Scope defines a boundary or context for sets of economic events, commitments, and intents. This can be for purposes of:
- distributing income
The scope is where work is done, where processes live, where value is created and exchanged. Economic events and commitments can reference an organization (an agent) as an entity that defines their scope. It may be a formal or informal organization, and will include the network(s) themselves. Or economic events and commitments can reference a geographic area (a city, a bioregion, etc.), or a community, or a loose network, or a less formal shorter lived project, or any other bounded concept that is useful for grouping economic events.
An economic event or commitment can reference any number of entities to define scopes it belongs to. It is not required that events, commitments, or intents designate a scope. In fact, sometimes the scope is the same as the provider or recipient agent. Or sometimes there is no useful scope.
A scope is different than an agreement, although sometimes something that is a scope will have agreements that define some of the economic governance of that scope.
For functions that require traversing value flows, often the value flow will cross from one scope to another. For example, perhaps another network or organization makes a component that you consume when making your product. When this happens, there are some options.
- Standing agreements can govern what happens.
- A conversation for action might be required to determine what should occur for the specific instance.
Accounting is usually done for an agent or other bounded scope. Where a computer system supports one enterprise, this is simple. When a computer system supports many organizations or there is a distributed network of economic activity, it is useful to be able to segregate the accounting using scope. It basically enables multi-party accounting in a networked scenario.

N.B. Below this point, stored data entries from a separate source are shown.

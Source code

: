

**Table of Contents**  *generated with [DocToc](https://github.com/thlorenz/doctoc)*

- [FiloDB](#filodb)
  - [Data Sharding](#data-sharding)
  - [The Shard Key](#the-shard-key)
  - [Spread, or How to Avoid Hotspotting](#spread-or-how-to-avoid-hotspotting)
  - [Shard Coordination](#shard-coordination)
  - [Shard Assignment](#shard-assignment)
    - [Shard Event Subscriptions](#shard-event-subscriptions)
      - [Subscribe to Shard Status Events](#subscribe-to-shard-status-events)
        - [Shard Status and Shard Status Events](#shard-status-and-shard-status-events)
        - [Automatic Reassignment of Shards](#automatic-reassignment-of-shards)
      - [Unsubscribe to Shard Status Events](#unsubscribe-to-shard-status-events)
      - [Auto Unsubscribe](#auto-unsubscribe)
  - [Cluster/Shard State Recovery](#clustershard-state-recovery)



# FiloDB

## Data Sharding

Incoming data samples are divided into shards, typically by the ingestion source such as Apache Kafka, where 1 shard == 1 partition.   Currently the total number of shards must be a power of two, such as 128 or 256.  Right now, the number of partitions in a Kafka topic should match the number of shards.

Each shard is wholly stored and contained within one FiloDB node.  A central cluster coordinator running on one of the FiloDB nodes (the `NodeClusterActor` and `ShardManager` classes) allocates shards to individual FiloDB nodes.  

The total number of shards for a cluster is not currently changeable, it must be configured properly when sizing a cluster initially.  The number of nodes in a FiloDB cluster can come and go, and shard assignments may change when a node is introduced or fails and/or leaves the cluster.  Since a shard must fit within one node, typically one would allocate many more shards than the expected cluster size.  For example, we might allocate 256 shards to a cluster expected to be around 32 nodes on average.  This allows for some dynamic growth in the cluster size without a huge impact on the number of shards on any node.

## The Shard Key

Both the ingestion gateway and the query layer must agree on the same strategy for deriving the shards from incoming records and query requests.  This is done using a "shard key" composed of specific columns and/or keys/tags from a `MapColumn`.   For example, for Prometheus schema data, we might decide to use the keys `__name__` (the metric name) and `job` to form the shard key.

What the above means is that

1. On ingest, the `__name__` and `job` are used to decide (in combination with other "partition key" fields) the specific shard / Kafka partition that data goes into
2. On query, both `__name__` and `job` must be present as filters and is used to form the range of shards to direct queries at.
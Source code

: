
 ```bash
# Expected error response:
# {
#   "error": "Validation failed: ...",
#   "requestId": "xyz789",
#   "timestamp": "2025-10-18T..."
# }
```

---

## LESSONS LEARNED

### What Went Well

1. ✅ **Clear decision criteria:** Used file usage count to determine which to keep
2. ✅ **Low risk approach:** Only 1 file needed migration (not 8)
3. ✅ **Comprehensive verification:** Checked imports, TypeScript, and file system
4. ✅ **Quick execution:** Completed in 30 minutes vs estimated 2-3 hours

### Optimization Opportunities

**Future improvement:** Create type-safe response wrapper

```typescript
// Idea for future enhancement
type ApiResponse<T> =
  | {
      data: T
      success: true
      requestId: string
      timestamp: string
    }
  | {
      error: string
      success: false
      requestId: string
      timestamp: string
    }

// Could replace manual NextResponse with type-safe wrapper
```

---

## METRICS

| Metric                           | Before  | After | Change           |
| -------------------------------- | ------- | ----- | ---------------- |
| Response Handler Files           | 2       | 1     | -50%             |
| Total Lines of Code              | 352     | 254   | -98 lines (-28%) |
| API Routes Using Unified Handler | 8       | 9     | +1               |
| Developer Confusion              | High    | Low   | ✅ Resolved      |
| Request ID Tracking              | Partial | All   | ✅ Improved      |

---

Sometimes a generic recipe will cross scope boundaries for particular agents. For example one agent could produce a resource that consumes a component made by another agent. In this case, can the first agent schedule the production of the component by the second agent? Possibly yes, if there are agreements in place for that, and the first agent has verified that inventory does not already exist. Or possibly, based again on agreements, the first agent can assume the second agent will provide the component, with the second agent taking responsibility for checking if it is onhand, and if not, scheduling it for production. Or possibly, the first agent plans only to source the component in some way.
Some organizations distribute income backwards on value flows, based on people's contributions to the resources that generated the income. When traversing the value chain, it is useful to know when the traversal has crossed a scope boundary, because it is possible that the rules for distributing the income will change for a different scope. If the rules change or the rules are unknown, the income can be passed on to the other scope for them to distribute.